TASK DIRECTIONS ▸ From the first line to the last, retype the records exactly and skip the pictures.

*** DATASET EXTRACT ***

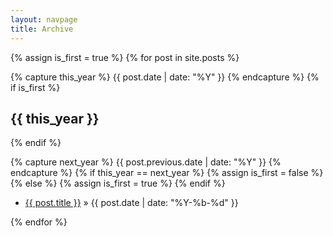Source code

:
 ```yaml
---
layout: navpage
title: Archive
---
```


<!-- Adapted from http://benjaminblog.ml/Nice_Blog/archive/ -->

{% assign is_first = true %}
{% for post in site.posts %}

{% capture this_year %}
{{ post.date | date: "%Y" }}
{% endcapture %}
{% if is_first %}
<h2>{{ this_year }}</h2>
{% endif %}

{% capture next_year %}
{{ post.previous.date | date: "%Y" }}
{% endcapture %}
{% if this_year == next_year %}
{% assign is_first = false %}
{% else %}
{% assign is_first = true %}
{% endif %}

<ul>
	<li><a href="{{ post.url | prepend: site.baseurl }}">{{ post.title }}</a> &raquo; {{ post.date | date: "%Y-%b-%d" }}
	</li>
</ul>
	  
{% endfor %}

*** End of DATASET EXTRACT ***

SOLUTION BELOW ▸
Source code

:
 ```yaml
---
layout: navpage
title: Archive
---
```


<!-- Adapted from http://benjaminblog.ml/Nice_Blog/archive/ -->

{% assign is_first = true %}
{% for post in site.posts %}

{% capture this_year %}
{{ post.date | date: "%Y" }}
{% endcapture %}
{% if is_first %}
<h2>{{ this_year }}</h2>
{% endif %}

{% capture next_year %}
{{ post.previous.date | date: "%Y" }}
{% endcapture %}
{% if this_year == next_year %}
{% assign is_first = false %}
{% else %}
{% assign is_first = true %}
{% endif %}

<ul>
	<li><a href="{{ post.url | prepend: site.baseurl }}">{{ post.title }}</a> &raquo; {{ post.date | date: "%Y-%b-%d" }}
	</li>
</ul>
	  
{% endfor %}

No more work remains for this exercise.